EngineeringFantasy

The Deceptive Anagram Question

Thursday, 16 April 2015

Last month, I had a programming interview. It hadn't gone as I would've liked, but I did get asked a question that I found interesting. The question is deceptively simple, but has a lot of depth to it. Since I failed to solve the problem correctly in the interview, I decided explore the ways in which I could optimize my initially O(n2) solution.

After a few attempts at solving the problem from different angles, I've come to appreciate the importance of understanding complexity, as well as its limitations.

The Question

The question was simple:

Given a list of words L, find all the anagrams in L in the order in which they appear in L.

An Example

Given the input

["pool", "loco", "cool", "stain", "satin", "pretty", "nice", "loop"]

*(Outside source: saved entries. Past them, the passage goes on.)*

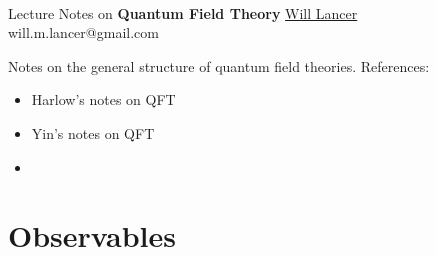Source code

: \documentclass[11pt]{article}
\begin{document}
\thispagestyle{empty}
\bigskip \
\vspace{0.1cm}

\begin{center}
{\fontsize{22}{22} \selectfont Lecture Notes on}
\vskip 16pt
{\fontsize{36}{36} \selectfont \bf \sffamily Quantum Field Theory}
\vskip 24pt
{\fontsize{18}{18} \selectfont \rmfamily \href{https://will-lancer.github.io}{Will Lancer}}
\vskip 6pt
{\fontsize{14}{14} \selectfont \ttfamily will.m.lancer@gmail.com}
\vskip 24pt
\end{center}

{\parindent0pt \baselineskip=15.5pt}
\noin
Notes on the general structure of quantum field theories.
References:
\begin{itemize}
    \item Harlow's notes on QFT
    \item Yin's notes on QFT
    \item {}
\end{itemize}

\newpage
\microtoc
\newpage

\section{Observables}

\end{document}
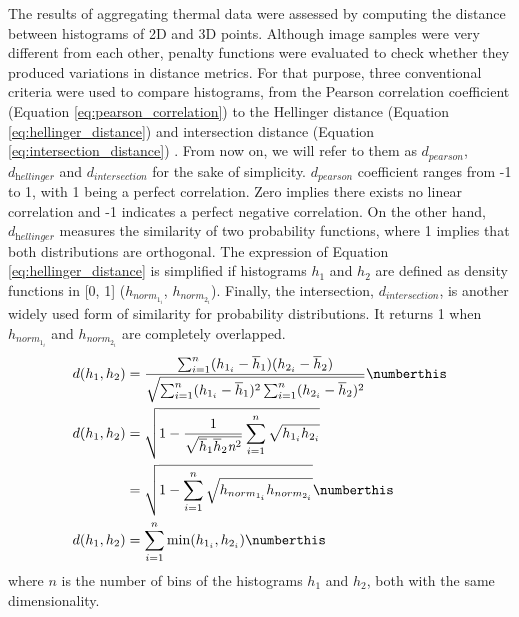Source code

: The results of aggregating thermal data were assessed by computing the distance between histograms of 2D and 3D points. Although image samples were very different from each other, penalty functions were evaluated to check whether they produced variations in distance metrics. For that purpose, three conventional criteria were used to compare histograms, from the Pearson correlation coefficient (Equation \ref{eq:pearson_correlation}) to the Hellinger distance (Equation \ref{eq:hellinger_distance}) and intersection distance (Equation \ref{eq:intersection_distance}) \cite{cha_comprehensive_2007}. From now on, we will refer to them as $d_{\textit{pearson}}$, $d_{\textit{hellinger}}$ and $d_{\textit{intersection}}$ for the sake of simplicity. $d_{\textit{pearson}}$ coefficient ranges from -1 to 1, with 1 being a perfect correlation. Zero implies there exists no linear correlation and -1 indicates a perfect negative correlation. On the other hand, $d_{\textit{hellinger}}$ measures the similarity of two probability functions, where 1 implies that both distributions are orthogonal. The expression of Equation \ref{eq:hellinger_distance} is simplified if histograms $h_1$ and $h_2$ are defined as density functions in [0, 1] ($h_{\textit{norm}_{1_{i}}}$, $h_{\textit{norm}_{2_{i}}}$). Finally, the intersection, $d_{\textit{intersection}}$, is another widely used form of similarity for probability distributions. It returns 1 when $h_{\textit{norm}_{1_{i}}}$ and $h_{\textit{norm}_{2_{i}}}$ are completely overlapped. 
\begin{align*}
    d(h_1, h_2) &= \frac{\sum_{i=1}^{n} (h_{1_{i}} - \overline{h}_{1}) (h_{2_{i}} - \overline{h}_{2})}{\sqrt{\sum_{i=1}^{n} (h_{1_{i}} - \overline{h}_{1})^2 \sum_{i=1}^{n} (h_{2_{i}} - \overline{h}_{2})^2}}
    \numberthis \label{eq:pearson_correlation}\\
    d(h_1, h_2)
    &=\sqrt{1 - \frac{1}{\sqrt{\overline{h}_1 \overline{h}_2 \textit{n}^2}} \sum_{i=1}^{n} \sqrt{h_{1_{i}}h_{2_{i}}}}\\
    &=\sqrt{1 - \sum_{i=1}^{n} \sqrt{h_{norm_{1_{i}}}h_{norm_{2_{i}}}}}
    \numberthis \label{eq:hellinger_distance}\\
    d(h_1, h_2)
    &=\sum_{i=1}^{n} \min(h_{1_{i}}, h_{2_{i}})
    \numberthis \label{eq:intersection_distance}
\end{align*}
where $n$ is the number of bins of the histograms $h_1$ and $h_2$, both with the same dimensionality.

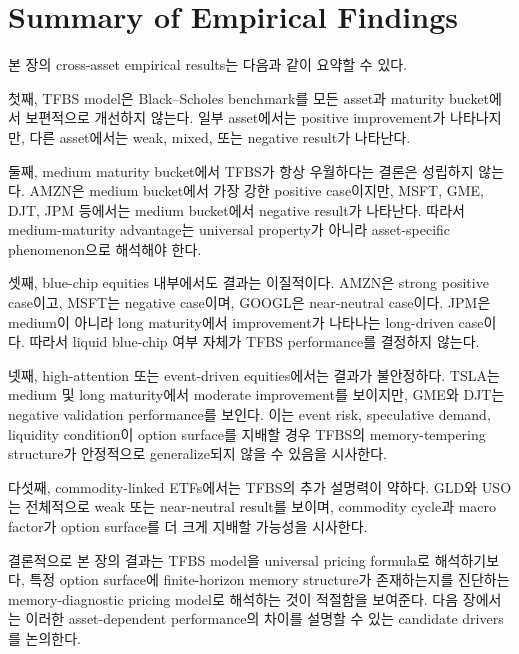 \documentclass[11pt,a4paper]{report}
\begin{document}
\section{Summary of Empirical Findings}

본 장의 cross-asset empirical results는 다음과 같이 요약할 수 있다.

첫째, TFBS model은 Black--Scholes benchmark를 모든 asset과 maturity bucket에서 보편적으로 개선하지 않는다. 일부 asset에서는 positive improvement가 나타나지만, 다른 asset에서는 weak, mixed, 또는 negative result가 나타난다.

둘째, medium maturity bucket에서 TFBS가 항상 우월하다는 결론은 성립하지 않는다. AMZN은 medium bucket에서 가장 강한 positive case이지만, MSFT, GME, DJT, JPM 등에서는 medium bucket에서 negative result가 나타난다. 따라서 medium-maturity advantage는 universal property가 아니라 asset-specific phenomenon으로 해석해야 한다.

셋째, blue-chip equities 내부에서도 결과는 이질적이다. AMZN은 strong positive case이고, MSFT는 negative case이며, GOOGL은 near-neutral case이다. JPM은 medium이 아니라 long maturity에서 improvement가 나타나는 long-driven case이다. 따라서 liquid blue-chip 여부 자체가 TFBS performance를 결정하지 않는다.

넷째, high-attention 또는 event-driven equities에서는 결과가 불안정하다. TSLA는 medium 및 long maturity에서 moderate improvement를 보이지만, GME와 DJT는 negative validation performance를 보인다. 이는 event risk, speculative demand, liquidity condition이 option surface를 지배할 경우 TFBS의 memory-tempering structure가 안정적으로 generalize되지 않을 수 있음을 시사한다.

다섯째, commodity-linked ETFs에서는 TFBS의 추가 설명력이 약하다. GLD와 USO는 전체적으로 weak 또는 near-neutral result를 보이며, commodity cycle과 macro factor가 option surface를 더 크게 지배할 가능성을 시사한다.

결론적으로 본 장의 결과는 TFBS model을 universal pricing formula로 해석하기보다, 특정 option surface에 finite-horizon memory structure가 존재하는지를 진단하는 memory-diagnostic pricing model로 해석하는 것이 적절함을 보여준다. 다음 장에서는 이러한 asset-dependent performance의 차이를 설명할 수 있는 candidate drivers를 논의한다.
\end{document}
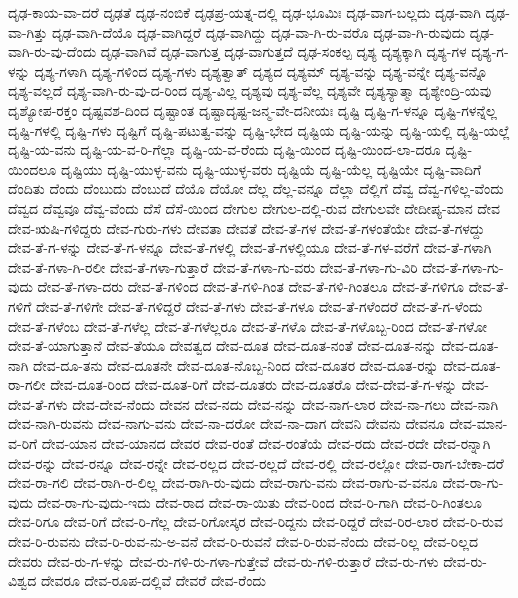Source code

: {ದೃಢ-ಕಾಯ-ವಾ-ದರೆ
ದೃಢತೆ
ದೃಢ-ನಂಬಿಕೆ
ದೃಢಪ್ರ-ಯತ್ನ-ದಲ್ಲಿ
ದೃಢ-ಭೂಮಿಃ
ದೃಢ-ವಾಗ-ಬಲ್ಲದು
ದೃಢ-ವಾಗಿ
ದೃಢ-ವಾ-ಗಿತ್ತು
ದೃಢ-ವಾಗಿ-ದೆಯೊ
ದೃಢ-ವಾಗಿದ್ದರೆ
ದೃಢ-ವಾಗಿದ್ದು
ದೃಢ-ವಾ-ಗಿ-ರು-ವರೊ
ದೃಢ-ವಾ-ಗಿ-ರುವುದು
ದೃಢ-ವಾಗಿ-ರು-ವು-ದೆಂದು
ದೃಢ-ವಾಗಿವೆ
ದೃಢ-ವಾಗುತ್ತ
ದೃಢ-ವಾಗುತ್ತದೆ
ದೃಢ-ಸಂಕಲ್ಪ
ದೃಶ್ಯ
ದೃಶ್ಯಕ್ಕಾಗಿ
ದೃಶ್ಯ-ಗಳ
ದೃಶ್ಯ-ಗ-ಳನ್ನು
ದೃಶ್ಯ-ಗಳಾಗಿ
ದೃಶ್ಯ-ಗಳಿಂದ
ದೃಶ್ಯ-ಗಳು
ದೃಶ್ಯತ್ವಾತ್
ದೃಶ್ಯದ
ದೃಶ್ಯಮ್
ದೃಶ್ಯ-ವನ್ನು
ದೃಶ್ಯ-ವನ್ನೇ
ದೃಶ್ಯ-ವನ್ನೊ
ದೃಶ್ಯ-ವಲ್ಲದೆ
ದೃಶ್ಯ-ವಾಗಿ-ರು-ವು-ದ-ರಿಂದ
ದೃಶ್ಯ-ವಿಲ್ಲ
ದೃಶ್ಯವು
ದೃಶ್ಯ-ವೆಲ್ಲ
ದೃಶ್ಯವೇ
ದೃಶ್ಯಸ್ಯಾತ್ಮಾ
ದೃಶ್ಯೇಂದ್ರಿ-ಯವು
ದೃಶ್ಯೋಪ-ರಕ್ತಂ
ದೃಷ್ಟವಶ-ದಿಂದ
ದೃಷ್ಟಾಂತ
ದೃಷ್ಟಾದೃಷ್ಟ-ಜನ್ಮ-ವೇ-ದನೀಯಃ
ದೃಷ್ಟಿ
ದೃಷ್ಟಿ-ಗ-ಳನ್ನೂ
ದೃಷ್ಟಿ-ಗಳನ್ನೆಲ್ಲ
ದೃಷ್ಟಿ-ಗಳಲ್ಲಿ
ದೃಷ್ಟಿ-ಗಳು
ದೃಷ್ಟಿಗೆ
ದೃಷ್ಟಿ-ಪಟುತ್ವ-ವನ್ನು
ದೃಷ್ಟಿ-ಭೇದ
ದೃಷ್ಟಿಯ
ದೃಷ್ಟಿ-ಯನ್ನು
ದೃಷ್ಟಿ-ಯಲ್ಲಿ
ದೃಷ್ಟಿ-ಯಲ್ಲೆ
ದೃಷ್ಟಿ-ಯ-ವನು
ದೃಷ್ಟಿ-ಯ-ವ-ರಿ-ಗೆಲ್ಲಾ
ದೃಷ್ಟಿ-ಯ-ವ-ರೆಂದು
ದೃಷ್ಟಿ-ಯಿಂದ
ದೃಷ್ಟಿ-ಯಿಂದ-ಲಾ-ದರೂ
ದೃಷ್ಟಿ-ಯಿಂದಲೂ
ದೃಷ್ಟಿಯು
ದೃಷ್ಟಿ-ಯುಳ್ಳ-ವನು
ದೃಷ್ಟಿ-ಯುಳ್ಳ-ವರು
ದೃಷ್ಟಿಯೆ
ದೃಷ್ಟಿ-ಯೆಲ್ಲ
ದೃಷ್ಟಿಯೇ
ದೃಷ್ಟಿ-ವಾದಿಗೆ
ದೆಂದಿತು
ದೆಂದು
ದೆಂಬುದು
ದೆಂಬುದೆ
ದೆಯೊ
ದೆಯೋ
ದೆಲ್ಲ
ದೆಲ್ಲ-ವನ್ನೂ
ದೆಲ್ಲಾ
ದೆಲ್ಲಿಗೆ
ದೆವ್ವ
ದೆವ್ವ-ಗಳಿಲ್ಲ-ವೆಂದು
ದೆವ್ವದ
ದೆವ್ವವೂ
ದೆವ್ವ-ವೆಂದು
ದೆಸೆ
ದೆಸೆ-ಯಿಂದ
ದೇಗುಲ
ದೇಗುಲ-ದಲ್ಲಿ-ರುವ
ದೇಗುಲವೇ
ದೇದೀಪ್ಯ-ಮಾನ
ದೇವ
ದೇವ-ಋಷಿ-ಗಳಿದ್ದರು
ದೇವ-ಗುರು-ಗಳು
ದೇವತಾ
ದೇವತೆ
ದೇವ-ತೆ-ಗಳ
ದೇವ-ತೆ-ಗಳಂತೆಯೇ
ದೇವ-ತೆ-ಗಳದ್ದು
ದೇವ-ತೆ-ಗ-ಳನ್ನು
ದೇವ-ತೆ-ಗ-ಳನ್ನೂ
ದೇವ-ತೆ-ಗಳಲ್ಲಿ
ದೇವ-ತೆ-ಗಳಲ್ಲಿಯೂ
ದೇವ-ತೆ-ಗಳ-ವರೆಗೆ
ದೇವ-ತೆ-ಗಳಾಗಿ
ದೇವ-ತೆ-ಗಳಾ-ಗಿ-ರಲೀ
ದೇವ-ತೆ-ಗಳಾ-ಗುತ್ತಾರೆ
ದೇವ-ತೆ-ಗಳಾ-ಗು-ವರು
ದೇವ-ತೆ-ಗಳಾ-ಗು-ವಿರಿ
ದೇವ-ತೆ-ಗಳಾ-ಗು-ವುದು
ದೇವ-ತೆ-ಗಳಾ-ದರು
ದೇವ-ತೆ-ಗಳಿಂದ
ದೇವ-ತೆ-ಗಳಿ-ಗಿಂತ
ದೇವ-ತೆ-ಗಳಿ-ಗಿಂತಲೂ
ದೇವ-ತೆ-ಗಳಿಗೂ
ದೇವ-ತೆ-ಗಳಿಗೆ
ದೇವ-ತೆ-ಗಳಿಗೇ
ದೇವ-ತೆ-ಗಳಿದ್ದರೆ
ದೇವ-ತೆ-ಗಳು
ದೇವ-ತೆ-ಗಳೂ
ದೇವ-ತೆ-ಗಳೆಂದರೆ
ದೇವ-ತೆ-ಗ-ಳೆಂದು
ದೇವ-ತೆ-ಗಳೆಂಬ
ದೇವ-ತೆ-ಗಳೆಲ್ಲ
ದೇವ-ತೆ-ಗಳೆಲ್ಲರೂ
ದೇವ-ತೆ-ಗಳೊ
ದೇವ-ತೆ-ಗಳೊಬ್ಬ-ರಿಂದ
ದೇವ-ತೆ-ಗಳೋ
ದೇವ-ತೆ-ಯಾಗುತ್ತಾನೆ
ದೇವ-ತೆಯೂ
ದೇವತ್ವದ
ದೇವ-ದೂತ
ದೇವ-ದೂತ-ನಂತೆ
ದೇವ-ದೂತ-ನನ್ನು
ದೇವ-ದೂತ-ನಾಗಿ
ದೇವ-ದೂ-ತನು
ದೇವ-ದೂತನೇ
ದೇವ-ದೂತ-ನೊಬ್ಬ-ನಿಂದ
ದೇವ-ದೂತರ
ದೇವ-ದೂತ-ರನ್ನು
ದೇವ-ದೂತ-ರಾ-ಗಲೀ
ದೇವ-ದೂತ-ರಿಂದ
ದೇವ-ದೂತ-ರಿಗೆ
ದೇವ-ದೂತರು
ದೇವ-ದೂತರೊ
ದೇವ-ದೇವ-ತೆ-ಗ-ಳನ್ನು
ದೇವ-ದೇವ-ತೆ-ಗಳು
ದೇವ-ದೇವ-ನೆಂದು
ದೇವನ
ದೇವ-ನದು
ದೇವ-ನನ್ನು
ದೇವ-ನಾಗ-ಲಾರ
ದೇವ-ನಾ-ಗಲು
ದೇವ-ನಾಗಿ
ದೇವ-ನಾಗಿ-ರುವನು
ದೇವ-ನಾಗು-ವನು
ದೇವ-ನಾ-ದರೋ
ದೇವ-ನಾ-ದಾಗ
ದೇವನಿ
ದೇವನು
ದೇವನೂ
ದೇವ-ಮಾನ-ವ-ರಿಗೆ
ದೇವ-ಯಾನ
ದೇವ-ಯಾನದ
ದೇವರ
ದೇವ-ರಂತೆ
ದೇವ-ರಂತೆಯೆ
ದೇವ-ರದು
ದೇವ-ರದೇ
ದೇವ-ರನ್ನಾಗಿ
ದೇವ-ರನ್ನು
ದೇವ-ರನ್ನೂ
ದೇವ-ರನ್ನೇ
ದೇವ-ರಲ್ಲದ
ದೇವ-ರಲ್ಲದೆ
ದೇವ-ರಲ್ಲಿ
ದೇವ-ರಲ್ಲೋ
ದೇವ-ರಾಗ-ಬೇಕಾ-ದರೆ
ದೇವ-ರಾ-ಗಲಿ
ದೇವ-ರಾಗಿ-ರ-ಲಿಲ್ಲ
ದೇವ-ರಾಗಿ-ರು-ವುದು
ದೇವ-ರಾಗು-ವನು
ದೇವ-ರಾಗು-ವ-ವನೂ
ದೇವ-ರಾ-ಗು-ವುದು
ದೇವ-ರಾ-ಗು-ವುದು-ಇದು
ದೇವ-ರಾದ
ದೇವ-ರಾ-ಯಿತು
ದೇವ-ರಿಂದ
ದೇವ-ರಿ-ಗಾಗಿ
ದೇವ-ರಿ-ಗಿಂತಲೂ
ದೇವ-ರಿಗೂ
ದೇವ-ರಿಗೆ
ದೇವ-ರಿ-ಗೆಲ್ಲ
ದೇವ-ರಿಗೋಸ್ಕರ
ದೇವ-ರಿದ್ದನು
ದೇವ-ರಿದ್ದರೆ
ದೇವ-ರಿರ-ಲಾರ
ದೇವ-ರಿ-ರುವ
ದೇವ-ರಿ-ರುವನು
ದೇವ-ರಿ-ರುವ-ನು-ಅ-ವನೆ
ದೇವ-ರಿ-ರುವನೆ
ದೇವ-ರಿ-ರುವ-ನೆಂದು
ದೇವ-ರಿಲ್ಲ
ದೇವ-ರಿಲ್ಲದ
ದೇವರು
ದೇವ-ರು-ಗ-ಳನ್ನು
ದೇವ-ರು-ಗಳಿ-ರು-ಗಳಾ-ಗುತ್ತೇವೆ
ದೇವ-ರು-ಗಳಿ-ರುತ್ತಾರೆ
ದೇವ-ರು-ಗಳು
ದೇವ-ರು-ವಿಶ್ವದ
ದೇವರೂ
ದೇವ-ರೂಪ-ದಲ್ಲಿವೆ
ದೇವರೆ
ದೇವ-ರೆಂದು
}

The desired output would be

["pool", "loco", "cool", "stain", "satin", "loop"]

in that order exactly.

Quadratic Time

The naive solution to this will give you an O(n2) algorithm. Be warned, the following code may burn your eyes.

Initial Solution

from collections import Counter


def anagram_finder(word_list):

    _ret = set()
    for word in word_list:
        c = Counter(word)
        for other_word in [w for w in word_list if w != word]:
            if Counter(other_word) == c:
                _ret.add(word)
                _ret.add(other_word)
    return [w for w in word_list if w in _ret]

if __name__ == '__main__':

    print anagram_finder(["pool", "loco", "cool", "stain", "satin", "pretty", "nice", "loop"])

This is wrong on so many levels, I don't even know where to begin.

  • The problem solves the solution in quadratic time meaning, for more computing power we throw at this the slower it gets per computer. Imagine if we were to put an algorithm like this in the server, we would have serious scaling issues.
  • collections.Counter is expensive. It needs to create a dictionary, then it needs to add each character to the dictionary, that means hashing each character.
  • It adds the original word every single time it finds an anagram, and relies on set not to add duplicate values.

I'm probably missing a few points but the point remains; this is seriously bad code.

Linear Time

So, how can we turn this problem form an O(n2) solution into an O(n) solution? Using hash-maps correctly. Unfortunately, I did not come up with the brilliant idea of using a hash-map, but rather my interviewer told me that the way to get O(n) was to use a hash-map.

Hashing The Right Way

In general, whenever you hear the word "hash" you think md5 or SHA. But in reality, a hash is a way to map data in a uniform way. Think of it like this, if you have a the word pool and loop, in the eyes of the anagram solver, they are the same. Why? Because both words use the same characters. In other words, there had to be a uniform way to converting these two words into the same thing. If we were to simply sort the characters in the word, we'd get exactly what we're looking for. Here's a demonstration:

>>> sorted("loop")
['l', 'o', 'o', 'p']
>>> sorted("pool")
['l', 'o', 'o', 'p']
>>> "".join(sorted("loop"))
'loop'
>>> "".join(sorted("pool"))
'loop'

With that, I had my hashing function and with it, I had my linear solution.

def hasher(w):  # 1
    return "".join(sorted(w))


def anagram_finder(word_list):

    hash_dict = {}  # 2

    for word in word_list:
        h = hasher(word)  # 3

        if h not in hash_dict:  # 4
            hash_dict[h] = []  # 5

        hash_dict[h].append(word)  # 6

    return [anagram for l in hash_dict.values() for anagram in l if len(l) > 1]  # 7

if __name__ == '__main__':
    print(anagram_finder(["pool", "loco", "cool", "stain", "satin", "pretty", "nice", "loop"]))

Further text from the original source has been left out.